Key to U.S. chemical industry recovery is access to new supplies of natural gas from previously untapped shale deposits, ACC says; trade group expects gradual improvement in 2012, stronger recovery in 2013

WASHINGTON , December 13, 2011 (press release) – Shale Gas Production, Emerging Markets Key to U.S. Competitiveness and Exports

Despite a slowdown in America’s economic recovery, the outlook for the U.S. chemicals manufacturing industry is more encouraging. According to the American Chemistry Council’s (ACC) 2011 Year-End Situation and Outlook published today, gradual improvement will occur in 2012, before a stronger recovery takes hold in 2013. Most major end-use markets for chemistry have recovered in the United States, helping to maintain the $720 billion industry’s contribution to 26 percent of U.S. Gross Domestic Product (GDP).

Key to the domestic chemical industry recovery is access to vast, new supplies of natural gas from previously untapped shale deposits. After years of high and volatile natural gas prices, the new economics of shale gas are creating a competitive advantage for U.S. manufacturers, leading to greater investment, job creation and industry growth.

“For the first time, America’s economic outlook indicates a two-speed manufacturing recovery. Most major end-use markets for chemistry in the United States have recovered, though growth has slowed for overall U.S. manufacturing,” said Cal Dooley, ACC president and CEO. Dooley also noted that while developed nations, constrained by debt and tighter fiscal policies, are likely to expand chemistry production only moderately, output from emerging markets will increase more rapidly.

“The shale gas production boom is moderating natural gas prices and creating more stable supplies, which has allowed U.S. chemical manufacturers to become more competitive with producers abroad,” Dooley added.

The Shale Gas Revolution

Ethane, a natural gas liquid derived from shale gas, is used as a feedstock by American chemical companies. Affordable natural gas and ethane give U.S. manufacturers an advantage over global competitors that use a more expensive, oil-based feedstock. Historically, an oil to natural gas price ratio of 6:1 or higher increases the global competitiveness of Gulf Coast-based petrochemicals and derivatives such as plastic resins.
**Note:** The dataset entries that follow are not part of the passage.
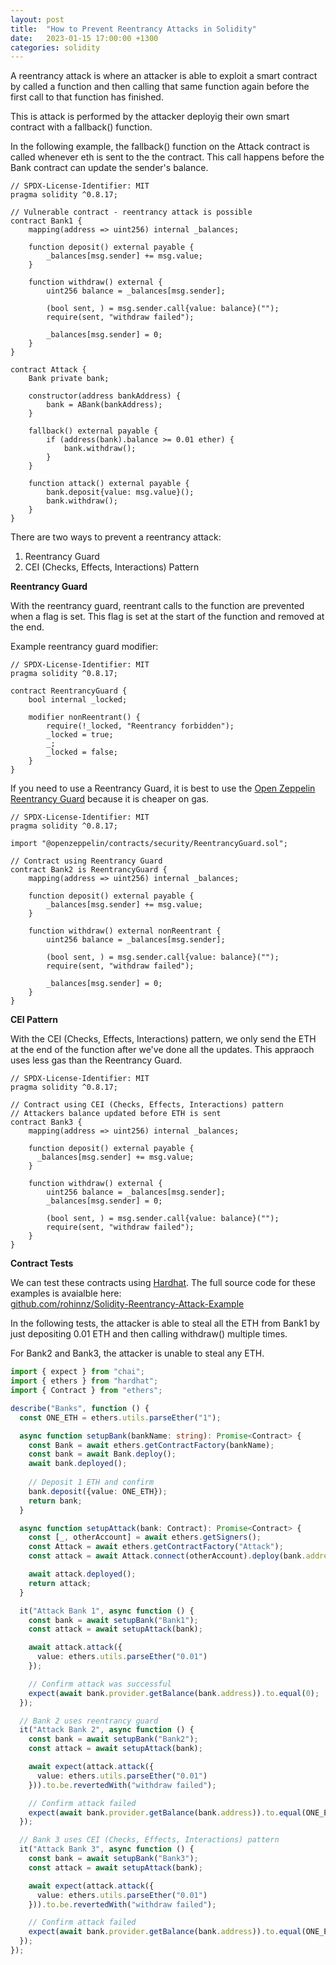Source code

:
 ```yaml
---
layout: post
title:  "How to Prevent Reentrancy Attacks in Solidity"
date:   2023-01-15 17:00:00 +1300
categories: solidity
---
```

A reentrancy attack is where an attacker is able to exploit a smart contract by called a function and then calling that same function again before the first call to that function has finished.

This is attack is performed by the attacker deployig their own smart contract with a fallback() function.

In the following example, the fallback() function on the Attack contract is called whenever eth is sent to the the contract. This call happens before the Bank contract can update the sender's balance.
```solidity
// SPDX-License-Identifier: MIT
pragma solidity ^0.8.17;

// Vulnerable contract - reentrancy attack is possible
contract Bank1 {
    mapping(address => uint256) internal _balances;

    function deposit() external payable {
        _balances[msg.sender] += msg.value;
    }

    function withdraw() external {
        uint256 balance = _balances[msg.sender];

        (bool sent, ) = msg.sender.call{value: balance}("");
        require(sent, "withdraw failed");

        _balances[msg.sender] = 0;
    }
}

contract Attack {
    Bank private bank;

    constructor(address bankAddress) {
        bank = ABank(bankAddress);
    }

    fallback() external payable {
        if (address(bank).balance >= 0.01 ether) {
            bank.withdraw();
        }
    }

    function attack() external payable {
        bank.deposit{value: msg.value}();
        bank.withdraw();
    }
}
```

There are two ways to prevent a reentrancy attack: 
1. Reentrancy Guard
2. CEI (Checks, Effects, Interactions) Pattern

**Reentrancy Guard**

With the reentrancy guard, reentrant calls to the function are prevented when a flag is set. This flag is set at the start of the function and removed at the end.

Example reentrancy guard modifier:
```solidity
// SPDX-License-Identifier: MIT
pragma solidity ^0.8.17;

contract ReentrancyGuard {
    bool internal _locked;

    modifier nonReentrant() {
        require(!_locked, "Reentrancy forbidden");
        _locked = true;
        _;
        _locked = false;
    }
}
```

If you need to use a Reentrancy Guard, it is best to use the [Open Zeppelin Reentrancy Guard](https://github.com/OpenZeppelin/openzeppelin-contracts/blob/master/contracts/security/ReentrancyGuard.sol) because it is cheaper on gas.

```solidity
// SPDX-License-Identifier: MIT
pragma solidity ^0.8.17;

import "@openzeppelin/contracts/security/ReentrancyGuard.sol";

// Contract using Reentrancy Guard
contract Bank2 is ReentrancyGuard {
    mapping(address => uint256) internal _balances;

    function deposit() external payable {
        _balances[msg.sender] += msg.value;
    }

    function withdraw() external nonReentrant {
        uint256 balance = _balances[msg.sender];

        (bool sent, ) = msg.sender.call{value: balance}("");
        require(sent, "withdraw failed");

        _balances[msg.sender] = 0;
    }
}
```

**CEI Pattern**

With the CEI (Checks, Effects, Interactions) pattern, we only send the ETH at the end of the function after we've done all
the updates. This appraoch uses less gas than the Reentrancy Guard.

```solidity
// SPDX-License-Identifier: MIT
pragma solidity ^0.8.17;

// Contract using CEI (Checks, Effects, Interactions) pattern
// Attackers balance updated before ETH is sent
contract Bank3 {
    mapping(address => uint256) internal _balances;

    function deposit() external payable {
      _balances[msg.sender] += msg.value;
    }

    function withdraw() external {
        uint256 balance = _balances[msg.sender];
        _balances[msg.sender] = 0;

        (bool sent, ) = msg.sender.call{value: balance}("");
        require(sent, "withdraw failed");
    }
}

```


**Contract Tests**

We can test these contracts using [Hardhat](https://hardhat.org/). The full source code for these examples is avaialble here:<br />[github.com/rohinnz/Solidity-Reentrancy-Attack-Example](https://github.com/rohinnz/Solidity-Reentrancy-Attack-Example)

In the following tests, the attacker is able to steal all the ETH from Bank1 by just depositing 0.01 ETH and then calling withdraw() multiple times.

For Bank2 and Bank3, the attacker is unable to steal any ETH.
```typescript
import { expect } from "chai";
import { ethers } from "hardhat";
import { Contract } from "ethers";

describe("Banks", function () {
  const ONE_ETH = ethers.utils.parseEther("1");

  async function setupBank(bankName: string): Promise<Contract> {
    const Bank = await ethers.getContractFactory(bankName);
    const bank = await Bank.deploy();
    await bank.deployed();
    
    // Deposit 1 ETH and confirm
    bank.deposit({value: ONE_ETH});
    return bank;
  }

  async function setupAttack(bank: Contract): Promise<Contract> {
    const [_, otherAccount] = await ethers.getSigners();
    const Attack = await ethers.getContractFactory("Attack");
    const attack = await Attack.connect(otherAccount).deploy(bank.address);

    await attack.deployed();
    return attack;
  }

  it("Attack Bank 1", async function () {
    const bank = await setupBank("Bank1");
    const attack = await setupAttack(bank);

    await attack.attack({ 
      value: ethers.utils.parseEther("0.01")
    });

    // Confirm attack was successful
    expect(await bank.provider.getBalance(bank.address)).to.equal(0);
  });

  // Bank 2 uses reentrancy guard
  it("Attack Bank 2", async function () {
    const bank = await setupBank("Bank2");
    const attack = await setupAttack(bank);

    await expect(attack.attack({ 
      value: ethers.utils.parseEther("0.01")
    })).to.be.revertedWith("withdraw failed");

    // Confirm attack failed
    expect(await bank.provider.getBalance(bank.address)).to.equal(ONE_ETH);
  });

  // Bank 3 uses CEI (Checks, Effects, Interactions) pattern
  it("Attack Bank 3", async function () {
    const bank = await setupBank("Bank3");
    const attack = await setupAttack(bank);

    await expect(attack.attack({ 
      value: ethers.utils.parseEther("0.01")
    })).to.be.revertedWith("withdraw failed");

    // Confirm attack failed
    expect(await bank.provider.getBalance(bank.address)).to.equal(ONE_ETH);
  });
});
```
For the last several years this ratio has been above 7:1, but more recently the high ratio of oil to natural gas prices has been over 25:1, helping to spur capital investment in North America. An earlier ACC study projected domestic petrochemical investments of approximately $16 billion related to reasonable increases in ethane supplies. Looking at the broader chemical industry, capital investment is expected to exceed $25 billion, further fueling economic and job growth. “To sustain the recovery’s momentum, we need sound economic, energy and environmental policies that will encourage the growth of America’s manufacturing sector,” Dooley said.

Emergence of a Two-Speed Manufacturing Sector

Despite the subdued year, most major end-use markets for chemistry have recovered in the United States, especially those tied to export markets and business investment. The boom in oil and gas is creating both demand-side (e.g., pipe mills, oilfield machinery) and supply-side (e.g., chemicals, fertilizers, direct iron reduction) opportunities and this is likely to continue. There is also strength in light vehicles and aircraft, a recovery in construction materials, and industries involved with business investment (iron and steel, foundries, computers, etc.) are still strong. In contrast, growth lags in a number of industries including textiles, paper and printing, indicating the emergence of a two-speed manufacturing sector, with about one-half of industries soft and others doing well.